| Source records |
━━━━━━━━━━
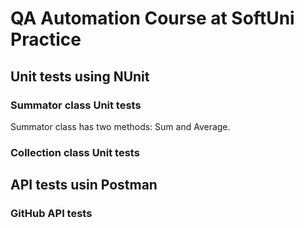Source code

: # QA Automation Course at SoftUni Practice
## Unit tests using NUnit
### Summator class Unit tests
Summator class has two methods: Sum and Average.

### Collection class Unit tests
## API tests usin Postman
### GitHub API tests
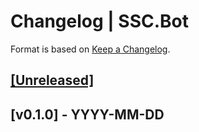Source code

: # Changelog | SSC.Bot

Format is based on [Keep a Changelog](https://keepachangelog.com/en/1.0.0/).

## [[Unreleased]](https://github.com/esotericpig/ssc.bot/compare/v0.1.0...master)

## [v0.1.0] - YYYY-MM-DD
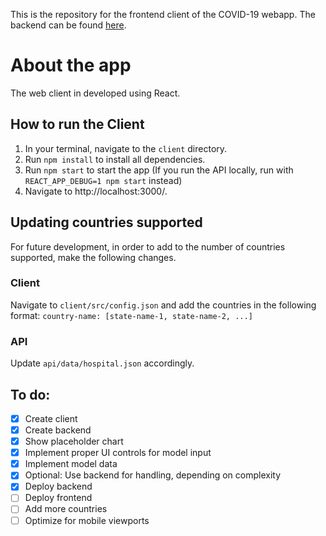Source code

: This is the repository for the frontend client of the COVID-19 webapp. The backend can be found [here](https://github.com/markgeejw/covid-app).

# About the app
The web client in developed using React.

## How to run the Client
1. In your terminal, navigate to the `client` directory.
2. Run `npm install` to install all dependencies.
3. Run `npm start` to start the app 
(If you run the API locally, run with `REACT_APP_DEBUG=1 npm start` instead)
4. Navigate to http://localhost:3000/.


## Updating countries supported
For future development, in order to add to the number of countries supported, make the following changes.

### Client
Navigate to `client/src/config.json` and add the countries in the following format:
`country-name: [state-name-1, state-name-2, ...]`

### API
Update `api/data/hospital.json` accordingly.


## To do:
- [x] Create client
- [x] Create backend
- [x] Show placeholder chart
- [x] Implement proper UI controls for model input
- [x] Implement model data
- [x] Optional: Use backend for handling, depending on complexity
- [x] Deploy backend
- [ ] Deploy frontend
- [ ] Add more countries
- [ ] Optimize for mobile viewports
━━━━━━━━━━
| TASK BRIEF |
Return every line of the data above exactly, and omit all pictures.

| YOUR RESPONSE |
Source code

: # QA Automation Course at SoftUni Practice
## Unit tests using NUnit
### Summator class Unit tests
Summator class has two methods: Sum and Average.

### Collection class Unit tests
## API tests usin Postman
### GitHub API tests
Source code

: # Changelog | SSC.Bot

Format is based on [Keep a Changelog](https://keepachangelog.com/en/1.0.0/).

## [[Unreleased]](https://github.com/esotericpig/ssc.bot/compare/v0.1.0...master)

## [v0.1.0] - YYYY-MM-DD
Source code

: This is the repository for the frontend client of the COVID-19 webapp. The backend can be found [here](https://github.com/markgeejw/covid-app).

# About the app
The web client in developed using React.

## How to run the Client
1. In your terminal, navigate to the `client` directory.
2. Run `npm install` to install all dependencies.
3. Run `npm start` to start the app 
(If you run the API locally, run with `REACT_APP_DEBUG=1 npm start` instead)
4. Navigate to http://localhost:3000/.


## Updating countries supported
For future development, in order to add to the number of countries supported, make the following changes.

### Client
Navigate to `client/src/config.json` and add the countries in the following format:
`country-name: [state-name-1, state-name-2, ...]`

### API
Update `api/data/hospital.json` accordingly.


## To do:
- [x] Create client
- [x] Create backend
- [x] Show placeholder chart
- [x] Implement proper UI controls for model input
- [x] Implement model data
- [x] Optional: Use backend for handling, depending on complexity
- [x] Deploy backend
- [ ] Deploy frontend
- [ ] Add more countries
- [ ] Optimize for mobile viewports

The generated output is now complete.